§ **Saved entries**
--- START ---

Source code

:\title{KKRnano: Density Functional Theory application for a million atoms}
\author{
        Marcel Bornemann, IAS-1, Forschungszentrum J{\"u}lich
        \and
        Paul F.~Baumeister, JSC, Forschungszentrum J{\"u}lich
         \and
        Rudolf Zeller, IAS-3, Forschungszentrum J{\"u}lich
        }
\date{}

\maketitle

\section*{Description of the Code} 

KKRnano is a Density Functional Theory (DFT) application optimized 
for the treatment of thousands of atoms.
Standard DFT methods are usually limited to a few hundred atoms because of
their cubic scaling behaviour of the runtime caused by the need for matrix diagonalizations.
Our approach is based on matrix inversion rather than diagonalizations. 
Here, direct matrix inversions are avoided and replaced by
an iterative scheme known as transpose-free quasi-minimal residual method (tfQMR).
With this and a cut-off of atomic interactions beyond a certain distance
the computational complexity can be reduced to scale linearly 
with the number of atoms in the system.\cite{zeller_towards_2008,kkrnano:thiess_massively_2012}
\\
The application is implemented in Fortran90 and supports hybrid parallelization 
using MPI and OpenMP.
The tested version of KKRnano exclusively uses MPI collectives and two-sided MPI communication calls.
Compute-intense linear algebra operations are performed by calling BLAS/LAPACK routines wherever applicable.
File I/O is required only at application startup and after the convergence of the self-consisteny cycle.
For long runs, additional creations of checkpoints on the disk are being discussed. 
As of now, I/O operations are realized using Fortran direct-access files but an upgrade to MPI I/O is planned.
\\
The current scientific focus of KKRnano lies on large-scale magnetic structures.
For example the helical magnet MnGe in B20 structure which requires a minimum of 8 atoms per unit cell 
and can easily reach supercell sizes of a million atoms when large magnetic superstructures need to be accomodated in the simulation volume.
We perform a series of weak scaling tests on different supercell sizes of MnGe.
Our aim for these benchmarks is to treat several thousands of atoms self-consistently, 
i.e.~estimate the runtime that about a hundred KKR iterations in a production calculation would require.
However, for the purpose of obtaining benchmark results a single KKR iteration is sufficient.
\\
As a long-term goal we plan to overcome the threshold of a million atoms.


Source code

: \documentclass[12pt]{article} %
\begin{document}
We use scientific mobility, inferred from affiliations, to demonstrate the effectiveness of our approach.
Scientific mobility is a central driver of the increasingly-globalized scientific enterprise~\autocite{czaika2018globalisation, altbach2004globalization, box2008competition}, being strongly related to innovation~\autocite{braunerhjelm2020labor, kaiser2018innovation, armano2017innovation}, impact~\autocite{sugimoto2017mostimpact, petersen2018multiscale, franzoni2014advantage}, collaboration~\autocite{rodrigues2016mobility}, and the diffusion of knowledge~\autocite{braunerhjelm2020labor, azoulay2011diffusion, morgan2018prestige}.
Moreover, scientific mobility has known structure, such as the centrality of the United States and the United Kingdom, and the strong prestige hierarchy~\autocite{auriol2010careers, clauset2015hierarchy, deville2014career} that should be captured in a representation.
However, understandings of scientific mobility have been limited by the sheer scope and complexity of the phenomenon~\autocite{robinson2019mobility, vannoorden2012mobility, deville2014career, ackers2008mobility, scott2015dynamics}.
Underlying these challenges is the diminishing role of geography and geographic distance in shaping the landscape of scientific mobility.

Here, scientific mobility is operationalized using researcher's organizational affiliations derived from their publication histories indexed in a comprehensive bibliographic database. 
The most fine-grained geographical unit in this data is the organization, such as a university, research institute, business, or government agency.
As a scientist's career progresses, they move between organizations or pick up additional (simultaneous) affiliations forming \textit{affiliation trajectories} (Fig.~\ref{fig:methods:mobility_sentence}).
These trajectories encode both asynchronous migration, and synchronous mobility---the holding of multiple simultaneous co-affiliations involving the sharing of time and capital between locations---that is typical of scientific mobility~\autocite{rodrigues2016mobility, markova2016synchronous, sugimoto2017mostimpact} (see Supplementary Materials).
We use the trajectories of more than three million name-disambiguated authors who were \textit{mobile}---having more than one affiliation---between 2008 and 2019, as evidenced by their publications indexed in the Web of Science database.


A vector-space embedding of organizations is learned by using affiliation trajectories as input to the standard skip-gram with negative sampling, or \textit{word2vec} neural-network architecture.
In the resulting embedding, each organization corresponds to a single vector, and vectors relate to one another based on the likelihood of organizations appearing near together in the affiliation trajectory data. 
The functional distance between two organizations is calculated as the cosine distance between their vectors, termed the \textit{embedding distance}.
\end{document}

--- END ---

§ **Exercise objective**
Only lines holding the word "such" belong in the answer; copy all of them from the records.

§ **Result**
Moreover, scientific mobility has known structure, such as the centrality of the United States and the United Kingdom, and the strong prestige hierarchy~\autocite{auriol2010careers, clauset2015hierarchy, deville2014career} that should be captured in a representation.
The most fine-grained geographical unit in this data is the organization, such as a university, research institute, business, or government agency.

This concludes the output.